At the guest house, Kumar’s next door neighbour is Sankar Chettri, a member of the Jharkhand Police force, and because of his Nepali ancestry can barely speak Hindi. Yet, in the two weeks since Chettri moved in, the two have become close friends. It is two days before Holi. Chettri has been upset for much of the week because an operation to remove a tumour in his large intestine was postponed. The hospital authorities told him that his doctor was taking a holiday for the festival. Chettri asks loudly what the other occupants have planned for Holi. “We must drink and play with colours. Let’s get some meat also,” he says in broken Hindi. Everyone laughs, not just because of his Hindi, but also because meat and alcohol are not allowed at the guest house.

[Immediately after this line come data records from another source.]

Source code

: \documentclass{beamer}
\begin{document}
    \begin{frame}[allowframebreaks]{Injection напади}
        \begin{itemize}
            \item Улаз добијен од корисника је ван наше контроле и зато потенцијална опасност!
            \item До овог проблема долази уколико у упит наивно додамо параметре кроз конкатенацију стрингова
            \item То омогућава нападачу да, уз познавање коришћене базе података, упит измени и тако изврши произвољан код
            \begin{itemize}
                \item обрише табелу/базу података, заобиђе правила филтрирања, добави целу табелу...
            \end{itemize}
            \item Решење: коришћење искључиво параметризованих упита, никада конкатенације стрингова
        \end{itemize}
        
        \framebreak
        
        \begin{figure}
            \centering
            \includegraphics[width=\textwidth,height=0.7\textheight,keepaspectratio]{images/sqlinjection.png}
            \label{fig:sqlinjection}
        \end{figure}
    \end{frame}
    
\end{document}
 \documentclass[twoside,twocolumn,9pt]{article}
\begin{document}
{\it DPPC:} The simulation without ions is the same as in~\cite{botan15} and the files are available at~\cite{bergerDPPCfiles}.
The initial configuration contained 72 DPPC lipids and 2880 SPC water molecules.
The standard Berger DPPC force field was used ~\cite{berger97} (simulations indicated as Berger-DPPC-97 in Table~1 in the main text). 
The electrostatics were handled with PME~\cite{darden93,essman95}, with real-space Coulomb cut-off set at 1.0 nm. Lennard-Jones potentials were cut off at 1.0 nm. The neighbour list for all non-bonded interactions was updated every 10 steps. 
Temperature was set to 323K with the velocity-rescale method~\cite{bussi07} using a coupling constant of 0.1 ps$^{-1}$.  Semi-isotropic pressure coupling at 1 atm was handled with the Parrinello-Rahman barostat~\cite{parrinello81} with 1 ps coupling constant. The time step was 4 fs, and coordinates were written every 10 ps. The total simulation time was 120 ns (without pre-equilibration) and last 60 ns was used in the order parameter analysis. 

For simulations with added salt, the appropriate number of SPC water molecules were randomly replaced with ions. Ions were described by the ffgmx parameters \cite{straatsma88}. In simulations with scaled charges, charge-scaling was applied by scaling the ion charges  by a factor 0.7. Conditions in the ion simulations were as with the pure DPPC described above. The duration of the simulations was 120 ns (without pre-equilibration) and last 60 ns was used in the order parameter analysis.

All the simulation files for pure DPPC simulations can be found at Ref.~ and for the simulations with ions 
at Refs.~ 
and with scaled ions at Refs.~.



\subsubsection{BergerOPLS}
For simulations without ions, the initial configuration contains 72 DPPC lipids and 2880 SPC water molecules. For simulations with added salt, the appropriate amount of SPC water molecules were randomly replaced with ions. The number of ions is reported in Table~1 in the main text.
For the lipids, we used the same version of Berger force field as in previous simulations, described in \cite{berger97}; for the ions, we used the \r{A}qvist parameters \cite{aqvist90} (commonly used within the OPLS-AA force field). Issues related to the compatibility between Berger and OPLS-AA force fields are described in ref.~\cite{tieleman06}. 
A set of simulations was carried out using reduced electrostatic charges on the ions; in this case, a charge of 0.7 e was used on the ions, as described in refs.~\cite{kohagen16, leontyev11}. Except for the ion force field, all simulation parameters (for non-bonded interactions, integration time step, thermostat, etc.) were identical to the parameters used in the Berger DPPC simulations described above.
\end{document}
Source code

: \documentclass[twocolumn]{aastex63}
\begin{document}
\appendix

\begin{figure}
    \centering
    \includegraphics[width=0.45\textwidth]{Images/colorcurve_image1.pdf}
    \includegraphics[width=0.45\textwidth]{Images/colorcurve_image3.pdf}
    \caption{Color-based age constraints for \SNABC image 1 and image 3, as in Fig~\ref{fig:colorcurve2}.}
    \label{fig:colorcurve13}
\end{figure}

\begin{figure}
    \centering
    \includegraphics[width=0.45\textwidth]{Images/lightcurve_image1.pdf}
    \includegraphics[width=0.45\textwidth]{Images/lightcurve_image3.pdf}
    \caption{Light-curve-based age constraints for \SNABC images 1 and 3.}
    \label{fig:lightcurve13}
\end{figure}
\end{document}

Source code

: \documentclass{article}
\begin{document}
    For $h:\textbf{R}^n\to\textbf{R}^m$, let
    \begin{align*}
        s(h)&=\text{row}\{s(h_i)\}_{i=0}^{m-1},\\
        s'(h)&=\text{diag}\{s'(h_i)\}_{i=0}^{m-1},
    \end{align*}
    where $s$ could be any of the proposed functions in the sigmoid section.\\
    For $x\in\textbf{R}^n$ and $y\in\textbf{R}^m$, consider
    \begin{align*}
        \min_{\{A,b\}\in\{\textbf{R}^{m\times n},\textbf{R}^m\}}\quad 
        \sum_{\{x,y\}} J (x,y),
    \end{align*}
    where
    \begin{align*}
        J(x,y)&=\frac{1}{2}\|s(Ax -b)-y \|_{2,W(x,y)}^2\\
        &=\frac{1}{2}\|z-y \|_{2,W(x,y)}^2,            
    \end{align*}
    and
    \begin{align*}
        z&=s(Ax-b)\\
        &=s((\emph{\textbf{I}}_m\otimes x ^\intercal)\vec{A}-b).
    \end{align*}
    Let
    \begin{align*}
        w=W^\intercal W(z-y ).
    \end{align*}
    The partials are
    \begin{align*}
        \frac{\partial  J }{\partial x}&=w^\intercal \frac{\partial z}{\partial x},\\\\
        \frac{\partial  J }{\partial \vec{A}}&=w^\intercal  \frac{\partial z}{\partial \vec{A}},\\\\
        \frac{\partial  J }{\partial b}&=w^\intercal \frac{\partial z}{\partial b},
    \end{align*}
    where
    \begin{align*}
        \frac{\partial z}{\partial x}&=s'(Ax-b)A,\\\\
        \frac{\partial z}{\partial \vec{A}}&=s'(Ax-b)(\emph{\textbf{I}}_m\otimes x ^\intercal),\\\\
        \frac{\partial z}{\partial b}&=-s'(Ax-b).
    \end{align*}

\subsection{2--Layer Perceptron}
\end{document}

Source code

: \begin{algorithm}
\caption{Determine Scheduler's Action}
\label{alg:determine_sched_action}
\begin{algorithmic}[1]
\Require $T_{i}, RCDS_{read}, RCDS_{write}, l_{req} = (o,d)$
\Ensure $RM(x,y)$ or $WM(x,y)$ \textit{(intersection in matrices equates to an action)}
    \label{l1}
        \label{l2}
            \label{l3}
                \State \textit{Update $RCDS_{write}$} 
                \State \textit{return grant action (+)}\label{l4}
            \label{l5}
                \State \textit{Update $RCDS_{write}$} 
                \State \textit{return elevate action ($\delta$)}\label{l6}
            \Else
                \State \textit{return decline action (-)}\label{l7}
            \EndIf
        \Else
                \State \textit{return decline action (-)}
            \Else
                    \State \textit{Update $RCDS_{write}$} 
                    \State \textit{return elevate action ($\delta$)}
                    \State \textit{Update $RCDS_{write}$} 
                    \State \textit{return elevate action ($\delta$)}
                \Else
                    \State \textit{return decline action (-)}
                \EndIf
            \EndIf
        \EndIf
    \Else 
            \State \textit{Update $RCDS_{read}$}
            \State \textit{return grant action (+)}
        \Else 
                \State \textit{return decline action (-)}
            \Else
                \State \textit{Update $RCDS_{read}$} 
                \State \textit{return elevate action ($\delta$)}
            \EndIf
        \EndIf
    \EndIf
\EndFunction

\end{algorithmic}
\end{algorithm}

One end of the guest house opens onto a large terrace. It is here, on two tables, that its occupants are allowed to cook. Each room is given a stove and some utensils. But because the tables are so small, not more than two people can cook at a go. And the rest have to stand in a queue. Two Kashmiri families also live in the guest house, and the others often grumble how they keep making tea throughout the day. “Even if they offer us their tea, there is no point in drinking it. They put salt in it,” says Ali Sharib, a 22-year-old student of animation whose father underwent an operation to remove a tongue tumour.
A Manipuri family has recently come to occupy the room on the opposite end of the kitchen. A 33-year-old youth has brought his mother for treatment. Along with him is his maternal uncle and cousin. Despite her having been diagnosed with ovarian cancer in Guwahati, he has been able to hide this detail from his mother. He has told her she is in Mumbai for a routine health check. “I told her Tata [Memorial Hospital] is a regular hospital. And that not all residents of the guest house are patients. But I am worried she will soon figure it out,” he says.
As we speak, two queues with three people each have formed in the common kitchen. It is only about 5.30 pm, but everyone is rushing to get dinner fixed. After 7.30 pm, occupants tell me, it will take more than two hours to get a turn at the kitchen.
The next day, the footpath outside Tata Memorial Hospital bears the same look. Pavement dwellers sit on small mats, chatting. Chaudhuri and his family are there too, sitting on two blankets that have been folded and piled one on top of the other. Their slippers are placed neatly at one edge of the blankets. He is talking to Yadav about Bandra, and how he has heard many film stars live in that area.
At about seven, as night starts to descend, Chaudhuri and his family get up to leave. He tells Yadav and other footpath dwellers that their guest house has water supply for only two hours at night and they need to be there by then. The others shake hands with him and say, “Oh haan, samaj sakte hain (Yes, we understand).”
All around, footpath dwellers are moving. Everyone is packing up and looking for a spot to sleep. Some have sent their children earlier to scout for the best places, where it is less noisy and the ground not too uneven to lie on. Some shopkeepers rebuke them for coming so early. Yadav does not budge from his space. He keeps sitting, as he was, behind a couple of buses. He will be one of the last to move. After everything has shut down and no shopkeeper is left to shout at him, he will find himself a spot in the dark. It may not be as comfortable as he would have liked. But so long as it lets him fall asleep, it will do.